Let me qualify that--so I don't beg the question. The system is not failing all children and not all schools are failing most of their students. However, many inner-city schools are struggling and most of those students are not being well-served. There are external factors that influence this failure but since education may be the only hope for many of these children it is morally indefensible not to assume the burden of improving their education.
So who benefits from a failing education system?
At the top of the list would have to be those who can appropriate funding with the promise of ending that failure.
Not far behind them are those who wish to defund public education for whatever reason -- lowering taxes, etc.
Other beneficiaries of inadequate schools:
- Drug dealers whose customer base comes largely from the ignorant, the disenfranchised and disempowered unreached by public education
- Prisons, public and private which get their customers from the same misery
- Advertisers and their corporate clients who can more easily persuade consumers when they lack analytic thinking skills and cultural and scientific literacy
- Industries that want a large pool of semi-educated workers who have no other employment options.
And yet none of the above interests has ever disrupted my class. None has ever failed to order me enough text books or complied with class-size averages by giving me a class of 25 followed by a class of 55.
No, it is those whose job is to support teachers who seem to be the saboteurs.
I remember when I thought that students were the great impediment to learning. All the baggage of their unstable lives, their short attention span that just keeps eroding, their relentless needs mixed up with their in ability to delay gratification. But I don't believe that anymore. I've seen too many students overcome all those things. I've seen the miracle of their potential and what can happen if enough of us believe in them.
But nothing as important as counting their heads or bringing them to the office in the middle of class to fix their student records or making an announcement over the loud-speaker.
Our school once had an office tech who sent a student to my classroom to get another student -- and on the office summons it said: "bring that green nail polish." The same tech and her supervisor used to cook in the office and and fix each other's hair sometimes. They once blew out the fuses and left us all in darkness the rest of the day when they plugged in the crock pot and the hair press at the same time.
And why should they believe that what goes on in any of our classrooms is worth respecting?
The larger system doesn't.
The larger system doesn't.
It has so profoundly confused outcomes (students actually learning something meaningful and useful) with measurements (standardized tests). It warehouses students and expects them to learn. It provides us with badly written text books and curricula written by people who don't know how to teach.
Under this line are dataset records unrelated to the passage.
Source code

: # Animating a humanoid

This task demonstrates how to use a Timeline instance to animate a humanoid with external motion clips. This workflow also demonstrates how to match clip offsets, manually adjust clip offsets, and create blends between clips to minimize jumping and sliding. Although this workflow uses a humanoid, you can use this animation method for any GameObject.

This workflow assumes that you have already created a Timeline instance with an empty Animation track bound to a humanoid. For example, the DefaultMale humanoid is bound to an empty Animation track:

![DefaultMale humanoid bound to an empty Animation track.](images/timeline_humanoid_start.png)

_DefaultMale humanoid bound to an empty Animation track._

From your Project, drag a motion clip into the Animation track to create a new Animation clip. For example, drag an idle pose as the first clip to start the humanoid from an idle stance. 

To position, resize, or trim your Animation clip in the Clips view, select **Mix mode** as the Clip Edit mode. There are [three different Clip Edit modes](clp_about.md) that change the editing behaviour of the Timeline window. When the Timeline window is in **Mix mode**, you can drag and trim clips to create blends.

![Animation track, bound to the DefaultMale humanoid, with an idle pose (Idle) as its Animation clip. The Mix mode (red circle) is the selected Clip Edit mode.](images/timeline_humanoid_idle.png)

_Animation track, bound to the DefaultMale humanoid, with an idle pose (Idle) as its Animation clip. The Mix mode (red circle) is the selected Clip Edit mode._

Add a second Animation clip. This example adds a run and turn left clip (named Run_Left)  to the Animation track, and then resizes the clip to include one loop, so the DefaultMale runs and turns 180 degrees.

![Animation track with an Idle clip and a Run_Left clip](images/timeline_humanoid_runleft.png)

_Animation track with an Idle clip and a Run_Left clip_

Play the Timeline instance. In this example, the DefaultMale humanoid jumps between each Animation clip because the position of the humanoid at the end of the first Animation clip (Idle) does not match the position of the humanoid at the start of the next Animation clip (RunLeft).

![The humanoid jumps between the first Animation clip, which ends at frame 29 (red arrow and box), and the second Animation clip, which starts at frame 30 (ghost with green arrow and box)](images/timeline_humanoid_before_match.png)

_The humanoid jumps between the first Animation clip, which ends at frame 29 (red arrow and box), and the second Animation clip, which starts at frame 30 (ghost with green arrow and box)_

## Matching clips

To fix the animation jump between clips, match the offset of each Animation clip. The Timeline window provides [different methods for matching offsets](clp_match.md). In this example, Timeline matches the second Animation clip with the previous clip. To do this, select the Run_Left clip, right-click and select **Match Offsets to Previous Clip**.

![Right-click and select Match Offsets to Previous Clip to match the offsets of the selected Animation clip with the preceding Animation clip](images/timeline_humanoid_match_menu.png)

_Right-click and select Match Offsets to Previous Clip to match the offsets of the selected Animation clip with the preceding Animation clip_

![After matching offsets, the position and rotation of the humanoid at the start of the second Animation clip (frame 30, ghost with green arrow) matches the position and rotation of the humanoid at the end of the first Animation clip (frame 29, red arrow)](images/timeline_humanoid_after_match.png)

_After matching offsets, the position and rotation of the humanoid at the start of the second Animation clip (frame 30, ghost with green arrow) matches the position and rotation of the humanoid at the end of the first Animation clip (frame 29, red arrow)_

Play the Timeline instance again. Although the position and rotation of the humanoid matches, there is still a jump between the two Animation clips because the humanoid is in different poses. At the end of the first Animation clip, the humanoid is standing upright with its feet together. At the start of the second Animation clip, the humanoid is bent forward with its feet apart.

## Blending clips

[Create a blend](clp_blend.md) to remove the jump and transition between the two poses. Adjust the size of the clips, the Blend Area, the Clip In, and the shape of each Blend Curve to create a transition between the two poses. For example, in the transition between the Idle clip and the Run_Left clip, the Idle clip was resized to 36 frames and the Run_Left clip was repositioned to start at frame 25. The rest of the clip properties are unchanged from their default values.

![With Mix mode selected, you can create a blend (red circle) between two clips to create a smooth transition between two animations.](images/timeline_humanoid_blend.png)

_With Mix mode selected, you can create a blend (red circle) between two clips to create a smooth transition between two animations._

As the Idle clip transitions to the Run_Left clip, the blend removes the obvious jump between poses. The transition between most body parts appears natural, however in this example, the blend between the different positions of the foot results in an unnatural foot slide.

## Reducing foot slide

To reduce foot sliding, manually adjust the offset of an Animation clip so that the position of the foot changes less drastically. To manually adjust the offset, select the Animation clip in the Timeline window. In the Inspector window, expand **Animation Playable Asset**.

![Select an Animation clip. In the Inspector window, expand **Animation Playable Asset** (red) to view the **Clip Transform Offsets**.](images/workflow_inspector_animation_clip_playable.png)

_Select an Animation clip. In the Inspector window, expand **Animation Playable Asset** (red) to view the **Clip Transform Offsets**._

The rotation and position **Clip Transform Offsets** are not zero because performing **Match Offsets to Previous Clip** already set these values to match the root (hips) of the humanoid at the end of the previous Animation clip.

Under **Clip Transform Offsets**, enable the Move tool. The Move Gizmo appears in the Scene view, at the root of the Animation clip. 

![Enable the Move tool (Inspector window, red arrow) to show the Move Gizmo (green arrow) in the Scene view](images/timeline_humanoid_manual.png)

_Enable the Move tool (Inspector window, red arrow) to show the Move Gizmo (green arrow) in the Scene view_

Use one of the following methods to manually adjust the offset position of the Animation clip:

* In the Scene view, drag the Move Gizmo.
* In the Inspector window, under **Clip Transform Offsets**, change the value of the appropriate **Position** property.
It wastes money when it has a surplus, then increases class size and shortens the school year when the money is short.
This past year, the school district in which I attempt to teach each day slashed its budget in response to state funding cuts. As a result, one of the best teachers in my school--dedicated, talented, inspiring--was terminated. Over the summer another school in the same district was allowed to hire him back as a long-term substitute and them give him a contract, converting an allegedly necessary termination into a transfer. So now a teacher who had helped build a department and establish credibility and trust with students was shuffled around along with at least one other teacher (the one who was sent to take his place). The first day of school this fall another teacher showed up at our school. He had been bumped from his position at another school but without anywhere else to go in the district. He was still under contract and so the district sent him to us but with no certainty how long. By weeks end, our school was host to two other "pool teachers." They are still with us. Our principal tries to find things for them to do. Meanwhile, there are classrooms in our city so overcrowded that children have to stand or sit on the floor while other classrooms sit empty with no teacher.
I would like to tell you that this an ironic joke. It has to be, right? The people running our schools cannot be that callous or that stupid--or that helpless to oppose the callousness and stupidity of the system.